札幌市に隣接する人口約12万人のマチだ。この江別市、バレーボール選手がとにかく多い。
パリ五輪で活躍した山本智大選手をはじめ、ウルフドッグス名古屋の渡辺俊介選手、女子ではJTマーヴェラスの塩出仁美選手も江別市出身だ。道内のクラブチームにも江別出身の選手たちが多数いる。
なぜここまでバレーボール選手が多いのか、
その裏には山本智大選手の父、山本忠文さん(64)の存在があった。
忠文さんは中学教師として江別市内で男子バレーボール部を指導していた。
山本智大選手も在籍していた江別中央中では、全国大会優勝の経験もある名将として北海道のバレーボール界では知らない人はいないほどの存在だった。
忠文さんに教えられた選手たちが、バレーボール選手となり活躍を続けているのだ。
■実は"選手経験のない" バレーボールの名将
実は忠文さん、意外にも選手としてのバレーボール経験は一切なかった。
「新冠の学校に新卒で配属されたんです。女子バレー部監督がいなくなって要請されたのがキッカケでしたね。『やるんだったら北海道大会くらいは行きたいなぁ』くらいに思っていた」
選手たちのほとんどは、監督同様にバレーボール未経験者ばかり。しかし、7年間の在籍中に、全道大会に4度も出場した。

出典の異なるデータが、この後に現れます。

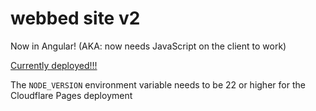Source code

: # webbed site v2
Now in Angular! (AKA: now needs JavaScript on the client to work)

[Currently deployed!!!](https://irisnk.me/)

The `NODE_VERSION` environment variable needs to be 22 or higher for the Cloudflare Pages deployment
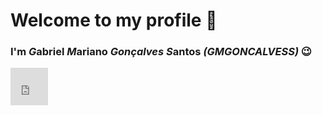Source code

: # Welcome to my profile 🖖
### I'm ***G***abriel ***M***ariano ***Gonçalves*** ***S***antos ***(GMGONCALVESS)*** 😉

<iframe src="https://github.com/GMGONCALVESS/GMGONCALVESS/blob/main/9T2X.gif" width=60 height=60 frameBorder="0" allowFullScreen>

Currently a Control and Automation Engineering student at UFSC - Blumenau <img src="https://upload.wikimedia.org/wikipedia/commons/6/6f/Brasao_UFSC_vertical_extenso.svg" widht="60" height="60">

<p align="center">
  Testando
  <img src="https://upload.wikimedia.org/wikipedia/commons/6/6f/Brasao_UFSC_vertical_extenso.svg" widht="60" height="60">
</p>
I've used:

<img src="https://cdn.jsdelivr.net/gh/devicons/devicon@latest/icons/matlab/matlab-original.svg" width="40" height="40" /><img src="https://cdn.jsdelivr.net/gh/devicons/devicon@latest/icons/c/c-original.svg" width="40" height="40"/><img src="https://cdn.jsdelivr.net/gh/devicons/devicon@latest/icons/cplusplus/cplusplus-original.svg" width="40" height="40" /><img src="https://cdn.jsdelivr.net/gh/devicons/devicon@latest/icons/python/python-original.svg" width="40" height="40" /><img src="https://cdn.jsdelivr.net/gh/devicons/devicon@latest/icons/arduino/arduino-original.svg" width="40" height="40" /><img src="https://cdn.jsdelivr.net/gh/devicons/devicon@latest/icons/css3/css3-original.svg" width="40" height="40" /><img src="https://cdn.jsdelivr.net/gh/devicons/devicon@latest/icons/html5/html5-original.svg"  width="40" height="40" /><img src="https://cdn.jsdelivr.net/gh/devicons/devicon@latest/icons/javascript/javascript-original.svg" width="40" height="40" />
          
          
          
          
          
          

<!--
**GMGONCALVESS/GMGONCALVESS** is a ✨ _special_ ✨ repository because its `README.md` (this file) appears on your GitHub profile.

Here are some ideas to get you started:

- 🔭 I’m currently working on ...
- 🌱 I’m currently learning ...
- 👯 I’m looking to collaborate on ...
- 🤔 I’m looking for help with ...
- 💬 Ask me about ...
- 📫 How to reach me: ...
- 😄 Pronouns: ...
- ⚡ Fun fact: ...
-->

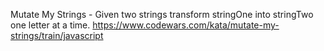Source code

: 
Mutate My Strings - Given two strings transform stringOne into stringTwo one letter at a time.
https://www.codewars.com/kata/mutate-my-strings/train/javascript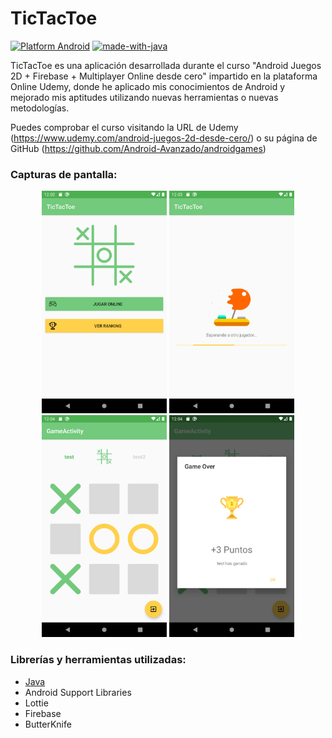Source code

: # TicTacToe

[![Platform Android](https://img.shields.io/badge/platform-Android-blue.svg)](https://www.android.com)
[![made-with-java](https://img.shields.io/badge/Made%20with-Java-green.svg)](https://www.java.com/)



TicTacToe es una aplicación desarrollada durante el curso "Android Juegos 2D + Firebase + Multiplayer Online desde cero" impartido en la plataforma Online Udemy, donde he aplicado mis conocimientos de Android y mejorado mis aptitudes utilizando nuevas herramientas o nuevas metodologías.

Puedes comprobar el curso visitando la URL de Udemy (https://www.udemy.com/android-juegos-2d-desde-cero/) o su página de GitHub (https://github.com/Android-Avanzado/androidgames)

### Capturas de pantalla:

<p align="center">
  <img src="screensshots/game_intro_screen.png" width="200">
  <img src="screensshots/game_waiting_screen.png" width="200">
  <img src="screensshots/game_screen.png" width="200">
  <img src="screensshots/game_result_screen.png" width="200">
</p>


### Librerías y herramientas utilizadas:
* [Java](https://docs.oracle.com/javase/7/docs/)
* Android Support Libraries
* Lottie
* Firebase
* ButterKnife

石狩市の中学校に転勤したあとは男子バレーボール部を全道3位に。
その後、江別中央中学校に赴任し、在籍5年目で全道優勝し、ここから6連覇を達成。2001年には北海道では初となる全国優勝を果たした。
■「美しいプレー」を信じ続けた名将の教え
なぜ、ここまでの実績を残すことができたのか。
「私から見て、“美しいプレー”というのがあるんです。美しいプレーというのは、体の理にかなった自然なプレーかどうか。それを見る目は長けていたと思う。ひとつひとつプレーで、ボールをしっかり拾っていても“おかしい”と感じたりダメでも“いまのはいい”と。そういうのが私の中にある。そういう方向に指導していった」
経験がない分、自分が思う美しいプレーを見極め、子どもたちを指導してきた忠文さん。
選手たちのレベルはどうだったのか。
「普通の子がほとんどですよ。すごいなと思ったのは5人くらいですかね。渡辺俊介(現・ウルフドッグス名古屋)、東海大学付属札幌高の監督をしている松田修一。あとは息子の智大(パリ五輪代表・大阪ブルテオン所属)とか。すごい選手ってそんなにいない。未経験者もいましたから」
江別中央中は公立。様々なバックグラウンドを持つ子供たちをまとめあげ、黄金時代を築いたのだった。